◆ Required work: Every line below must be reproduced exactly; no pictures are to be included.

Start of Listed records

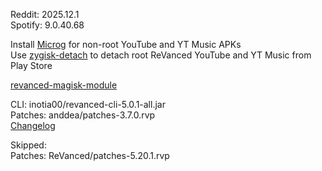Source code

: Reddit: 2025.12.1  
Spotify: 9.0.40.68  

Install [Microg](https://github.com/ReVanced/GmsCore/releases) for non-root YouTube and YT Music APKs  
Use [zygisk-detach](https://github.com/j-hc/zygisk-detach) to detach root ReVanced YouTube and YT Music from Play Store  

[revanced-magisk-module](https://github.com/j-hc/revanced-magisk-module)
  
CLI: inotia00/revanced-cli-5.0.1-all.jar  
Patches: anddea/patches-3.7.0.rvp  
[Changelog](https://github.com/anddea/revanced-patches/releases/tag/v3.7.0)  

Skipped:  
Patches: ReVanced/patches-5.20.1.rvp    
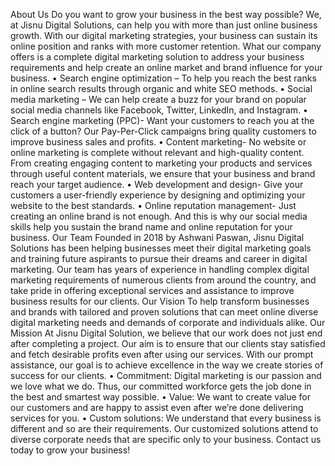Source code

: About Us
Do you want to grow your business in the best way possible? 
We, at Jisnu Digital Solutions, can help you with more than just online business growth. With our digital marketing strategies, your business can sustain its online position and ranks with more customer retention. 
What our company offers is a complete digital marketing solution to address your business requirements and help create an online market and brand influence for your business. 
•	Search engine optimization – To help you reach the best ranks in online search results through organic and white SEO methods.
•	Social media marketing – We can help create a buzz for your brand on popular social media channels like Facebook, Twitter, LinkedIn, and Instagram.
•	Search engine marketing (PPC)- Want your customers to reach you at the click of a button? Our Pay-Per-Click campaigns bring quality customers to improve business sales and profits.
•	Content marketing- No website or online marketing is complete without relevant and high-quality content. From creating engaging content to marketing your products and services through useful content materials, we ensure that your business and brand reach your target audience.
•	Web development and design- Give your customers a user-friendly experience by designing and optimizing your website to the best standards.
•	Online reputation management- Just creating an online brand is not enough. And this is why our social media skills help you sustain the brand name and online reputation for your business.
Our Team
Founded in 2018 by Ashwani Paswan, Jisnu Digital Solutions has been helping businesses meet their digital marketing goals and training future aspirants to pursue their dreams and career in digital marketing. Our team has years of experience in handling complex digital marketing requirements of numerous clients from around the country, and take pride in offering exceptional services and assistance to improve business results for our clients.
Our Vision
To help transform businesses and brands with tailored and proven solutions that can meet online diverse digital marketing needs and demands of corporate and individuals alike.
Our Mission
At Jisnu Digital Solution, we believe that our work does not just end after completing a project. Our aim is to ensure that our clients stay satisfied and fetch desirable profits even after using our services. With our prompt assistance, our goal is to achieve excellence in the way we create stories of success for our clients. 
•	Commitment: Digital marketing is our passion and we love what we do. Thus, our committed workforce gets the job done in the best and smartest way possible.
•	Value: We want to create value for our customers and are happy to assist even after we’re done delivering services for you.
•	Custom solutions: We understand that every business is different and so are their requirements. Our customized solutions attend to diverse corporate needs that are specific only to your business.
Contact us today to grow your business!
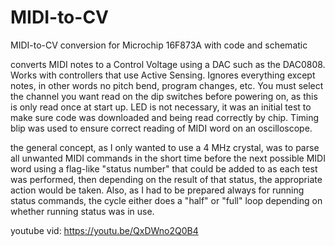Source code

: # MIDI-to-CV
MIDI-to-CV conversion for Microchip 16F873A with code and schematic

converts MIDI notes to a Control Voltage using a DAC such as the DAC0808.  Works with controllers that use Active Sensing.  Ignores everything except notes, in other words no pitch bend, program changes, etc.  You must select the channel you want read on the dip switches before powering on, as this is only read once at start up.  LED is not necessary, it was an initial test to make sure code was downloaded and being read correctly by chip.  Timing blip was used to ensure correct reading of MIDI word on an oscilloscope.  

the general concept, as I only wanted to use a 4 MHz crystal, was to parse all unwanted MIDI commands in the short time before the next possible MIDI word using a flag-like "status number" that could be added to as each test was performed, then depending on the result of that status, the appropriate action would be taken.  Also, as I had to be prepared always for running status commands, the cycle either does a "half" or "full" loop depending on whether running status was in use.  

youtube vid:  https://youtu.be/QxDWno2Q0B4
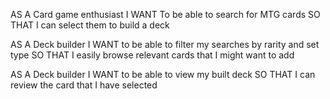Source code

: AS A Card game enthusiast
I WANT To be able to search for MTG cards
SO THAT I can select them to build a deck

AS A Deck builder
I WANT to be able to filter my searches by rarity and set type
SO THAT I easily browse relevant cards that I might want to add

AS A Deck builder
I WANT to be able to view my built deck
SO THAT I can review the card that I have selected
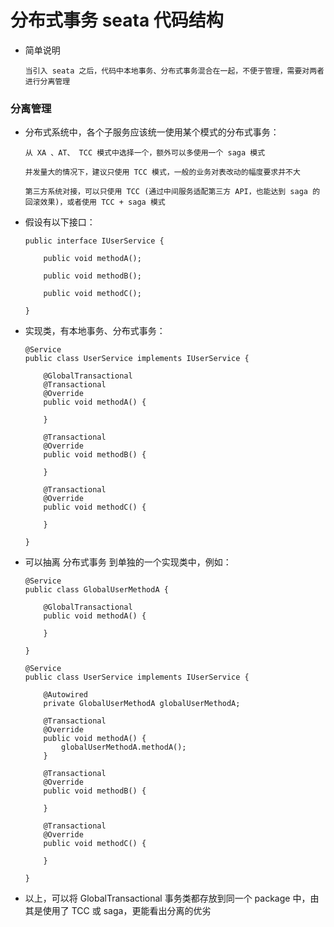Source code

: 
# 分布式事务 seata 代码结构

  * 简单说明

        当引入 seata 之后，代码中本地事务、分布式事务混合在一起，不便于管理，需要对两者进行分离管理

### 分离管理

  * 分布式系统中，各个子服务应该统一使用某个模式的分布式事务：

        从 XA 、AT、 TCC 模式中选择一个，额外可以多使用一个 saga 模式

        并发量大的情况下，建议只使用 TCC 模式，一般的业务对表改动的幅度要求并不大

        第三方系统对接，可以只使用 TCC (通过中间服务适配第三方 API，也能达到 saga 的回滚效果)，或者使用 TCC + saga 模式

  * 假设有以下接口：

        public interface IUserService {

            public void methodA();

            public void methodB();

            public void methodC();

        }

  * 实现类，有本地事务、分布式事务：

        @Service
        public class UserService implements IUserService {

            @GlobalTransactional
            @Transactional
            @Override
            public void methodA() {

            }

            @Transactional
            @Override
            public void methodB() {

            }

            @Transactional
            @Override
            public void methodC() {

            }

        }

  * 可以抽离 分布式事务 到单独的一个实现类中，例如：


        @Service
        public class GlobalUserMethodA {

            @GlobalTransactional
            public void methodA() {

            }

        }

        @Service
        public class UserService implements IUserService {

            @Autowired
            private GlobalUserMethodA globalUserMethodA;

            @Transactional
            @Override
            public void methodA() {
                globalUserMethodA.methodA();
            }

            @Transactional
            @Override
            public void methodB() {

            }

            @Transactional
            @Override
            public void methodC() {

            }

        }

  * 以上，可以将 GlobalTransactional 事务类都存放到同一个 package 中，由其是使用了 TCC 或 saga，更能看出分离的优劣

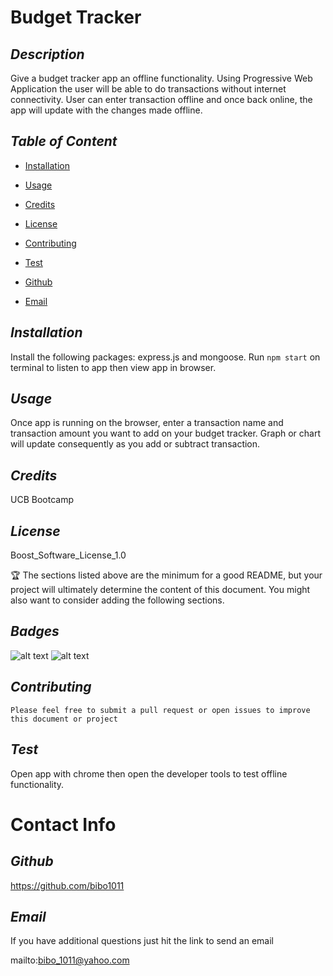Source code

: # Budget Tracker
  ## *Description*
   
  Give a budget tracker app an offline functionality. Using Progressive Web Application the user will be able to do transactions without internet connectivity. User can enter transaction offline and once back online, the app will update with the changes made offline. 

  ## *Table of Content*
  
  * [Installation](#Installation)

  * [Usage](#Usage)

  * [Credits](#Credits)

  * [License](#License)

  * [Contributing](#Contributing)

  * [Test](#Test)

  * [Github](#Github)

  * [Email](#Email)


  ## *Installation*
   
  Install the following packages: express.js and mongoose. Run `npm start` on terminal to listen to app then view app in browser. 

  ## *Usage*
   
  Once app is running on the browser, enter a transaction name and transaction amount you want to add on your budget tracker. Graph or chart will update consequently as you add or subtract transaction.

  ## *Credits*
   
  UCB Bootcamp

  ## *License*
   
  Boost_Software_License_1.0

  🏆 The sections listed above are the minimum for a good README, but your project will ultimately determine the content of this document. You might also want to consider adding the following sections.

  ## *Badges*

  ![alt text](https://img.shields.io/badge/license-Boost_Software_License_1.0-blueviolet?style=for-the-badge&logo=appveyor "license badge")
  ![alt text](https://img.shields.io/badge/license-MIT_License-blueviolet?style=for-the-badge&logo=appveyor "license badge")


  ## *Contributing*
   
    Please feel free to submit a pull request or open issues to improve this document or project

  ## *Test*
   
  Open app with chrome then open the developer tools to test offline functionality.

  # Contact Info

  ## *Github*
   
  https://github.com/bibo1011

  ## *Email* 

   If you have additional questions just hit the link to send an email

  mailto:bibo_1011@yahoo.com

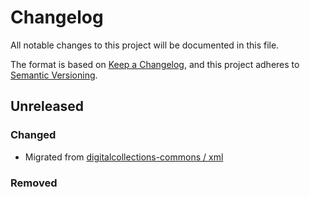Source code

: # Changelog

All notable changes to this project will be documented in this file.

The format is based on [Keep a Changelog](https://keepachangelog.com/en/1.0.0/),
and this project adheres to [Semantic Versioning](https://semver.org/spec/v2.0.0.html).

## Unreleased

### Changed

- Migrated from [digitalcollections-commons / xml](https://github.com/dbmdz/digitalcollections-commons/tree/main/dc-commons-xml)

### Removed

End of Listed records

◆ Problem solution:
Source code

: Reddit: 2025.12.1  
Spotify: 9.0.40.68  

Install [Microg](https://github.com/ReVanced/GmsCore/releases) for non-root YouTube and YT Music APKs  
Use [zygisk-detach](https://github.com/j-hc/zygisk-detach) to detach root ReVanced YouTube and YT Music from Play Store  

[revanced-magisk-module](https://github.com/j-hc/revanced-magisk-module)
  
CLI: inotia00/revanced-cli-5.0.1-all.jar  
Patches: anddea/patches-3.7.0.rvp  
[Changelog](https://github.com/anddea/revanced-patches/releases/tag/v3.7.0)  

Skipped:  
Patches: ReVanced/patches-5.20.1.rvp    
Source code

: About Us
Do you want to grow your business in the best way possible? 
We, at Jisnu Digital Solutions, can help you with more than just online business growth. With our digital marketing strategies, your business can sustain its online position and ranks with more customer retention. 
What our company offers is a complete digital marketing solution to address your business requirements and help create an online market and brand influence for your business. 
•	Search engine optimization – To help you reach the best ranks in online search results through organic and white SEO methods.
•	Social media marketing – We can help create a buzz for your brand on popular social media channels like Facebook, Twitter, LinkedIn, and Instagram.
•	Search engine marketing (PPC)- Want your customers to reach you at the click of a button? Our Pay-Per-Click campaigns bring quality customers to improve business sales and profits.
•	Content marketing- No website or online marketing is complete without relevant and high-quality content. From creating engaging content to marketing your products and services through useful content materials, we ensure that your business and brand reach your target audience.
•	Web development and design- Give your customers a user-friendly experience by designing and optimizing your website to the best standards.
•	Online reputation management- Just creating an online brand is not enough. And this is why our social media skills help you sustain the brand name and online reputation for your business.
Our Team
Founded in 2018 by Ashwani Paswan, Jisnu Digital Solutions has been helping businesses meet their digital marketing goals and training future aspirants to pursue their dreams and career in digital marketing. Our team has years of experience in handling complex digital marketing requirements of numerous clients from around the country, and take pride in offering exceptional services and assistance to improve business results for our clients.
Our Vision
To help transform businesses and brands with tailored and proven solutions that can meet online diverse digital marketing needs and demands of corporate and individuals alike.
Our Mission
At Jisnu Digital Solution, we believe that our work does not just end after completing a project. Our aim is to ensure that our clients stay satisfied and fetch desirable profits even after using our services. With our prompt assistance, our goal is to achieve excellence in the way we create stories of success for our clients. 
•	Commitment: Digital marketing is our passion and we love what we do. Thus, our committed workforce gets the job done in the best and smartest way possible.
•	Value: We want to create value for our customers and are happy to assist even after we’re done delivering services for you.
•	Custom solutions: We understand that every business is different and so are their requirements. Our customized solutions attend to diverse corporate needs that are specific only to your business.
Contact us today to grow your business!
Source code

: # MIDI-to-CV
MIDI-to-CV conversion for Microchip 16F873A with code and schematic

converts MIDI notes to a Control Voltage using a DAC such as the DAC0808.  Works with controllers that use Active Sensing.  Ignores everything except notes, in other words no pitch bend, program changes, etc.  You must select the channel you want read on the dip switches before powering on, as this is only read once at start up.  LED is not necessary, it was an initial test to make sure code was downloaded and being read correctly by chip.  Timing blip was used to ensure correct reading of MIDI word on an oscilloscope.  

the general concept, as I only wanted to use a 4 MHz crystal, was to parse all unwanted MIDI commands in the short time before the next possible MIDI word using a flag-like "status number" that could be added to as each test was performed, then depending on the result of that status, the appropriate action would be taken.  Also, as I had to be prepared always for running status commands, the cycle either does a "half" or "full" loop depending on whether running status was in use.  

youtube vid:  https://youtu.be/QxDWno2Q0B4
Source code

: AS A Card game enthusiast
I WANT To be able to search for MTG cards
SO THAT I can select them to build a deck

AS A Deck builder
I WANT to be able to filter my searches by rarity and set type
SO THAT I easily browse relevant cards that I might want to add

AS A Deck builder
I WANT to be able to view my built deck
SO THAT I can review the card that I have selected
Source code

: 
# 分布式事务 seata 代码结构

  * 简单说明

        当引入 seata 之后，代码中本地事务、分布式事务混合在一起，不便于管理，需要对两者进行分离管理

### 分离管理

  * 分布式系统中，各个子服务应该统一使用某个模式的分布式事务：

        从 XA 、AT、 TCC 模式中选择一个，额外可以多使用一个 saga 模式

        并发量大的情况下，建议只使用 TCC 模式，一般的业务对表改动的幅度要求并不大

        第三方系统对接，可以只使用 TCC (通过中间服务适配第三方 API，也能达到 saga 的回滚效果)，或者使用 TCC + saga 模式

  * 假设有以下接口：

        public interface IUserService {

            public void methodA();

            public void methodB();

            public void methodC();

        }

  * 实现类，有本地事务、分布式事务：

        @Service
        public class UserService implements IUserService {

            @GlobalTransactional
            @Transactional
            @Override
            public void methodA() {

            }

            @Transactional
            @Override
            public void methodB() {

            }

            @Transactional
            @Override
            public void methodC() {

            }

        }

  * 可以抽离 分布式事务 到单独的一个实现类中，例如：


        @Service
        public class GlobalUserMethodA {

            @GlobalTransactional
            public void methodA() {

            }

        }

        @Service
        public class UserService implements IUserService {

            @Autowired
            private GlobalUserMethodA globalUserMethodA;

            @Transactional
            @Override
            public void methodA() {
                globalUserMethodA.methodA();
            }

            @Transactional
            @Override
            public void methodB() {

            }

            @Transactional
            @Override
            public void methodC() {

            }

        }

  * 以上，可以将 GlobalTransactional 事务类都存放到同一个 package 中，由其是使用了 TCC 或 saga，更能看出分离的优劣

Source code

: # Budget Tracker
  ## *Description*
   
  Give a budget tracker app an offline functionality. Using Progressive Web Application the user will be able to do transactions without internet connectivity. User can enter transaction offline and once back online, the app will update with the changes made offline. 

  ## *Table of Content*
  
  * [Installation](#Installation)

  * [Usage](#Usage)

  * [Credits](#Credits)

  * [License](#License)

  * [Contributing](#Contributing)

  * [Test](#Test)

  * [Github](#Github)

  * [Email](#Email)


  ## *Installation*
   
  Install the following packages: express.js and mongoose. Run `npm start` on terminal to listen to app then view app in browser. 

  ## *Usage*
   
  Once app is running on the browser, enter a transaction name and transaction amount you want to add on your budget tracker. Graph or chart will update consequently as you add or subtract transaction.

  ## *Credits*
   
  UCB Bootcamp

  ## *License*
   
  Boost_Software_License_1.0

  🏆 The sections listed above are the minimum for a good README, but your project will ultimately determine the content of this document. You might also want to consider adding the following sections.

  ## *Badges*

  ![alt text](https://img.shields.io/badge/license-Boost_Software_License_1.0-blueviolet?style=for-the-badge&logo=appveyor "license badge")
  ![alt text](https://img.shields.io/badge/license-MIT_License-blueviolet?style=for-the-badge&logo=appveyor "license badge")


  ## *Contributing*
   
    Please feel free to submit a pull request or open issues to improve this document or project

  ## *Test*
   
  Open app with chrome then open the developer tools to test offline functionality.

  # Contact Info

  ## *Github*
   
  https://github.com/bibo1011

  ## *Email* 

   If you have additional questions just hit the link to send an email

  mailto:bibo_1011@yahoo.com

Source code

: # Changelog

All notable changes to this project will be documented in this file.

The format is based on [Keep a Changelog](https://keepachangelog.com/en/1.0.0/),
and this project adheres to [Semantic Versioning](https://semver.org/spec/v2.0.0.html).

## Unreleased

### Changed

- Migrated from [digitalcollections-commons / xml](https://github.com/dbmdz/digitalcollections-commons/tree/main/dc-commons-xml)

### Removed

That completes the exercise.